- **Exercise requirements**
Each line from the one containing "The computer will tell" through the last line of the entries below is to be transcribed exactly. Nothing else belongs in the reply.

(Extracted entries Opens)

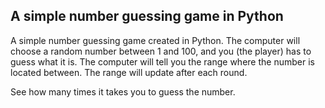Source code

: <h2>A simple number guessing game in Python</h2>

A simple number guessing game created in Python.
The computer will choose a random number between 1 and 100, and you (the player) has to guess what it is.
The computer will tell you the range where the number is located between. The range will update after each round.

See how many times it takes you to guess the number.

(Extracted entries Closes)

- **Result**
The computer will tell you the range where the number is located between. The range will update after each round.

See how many times it takes you to guess the number.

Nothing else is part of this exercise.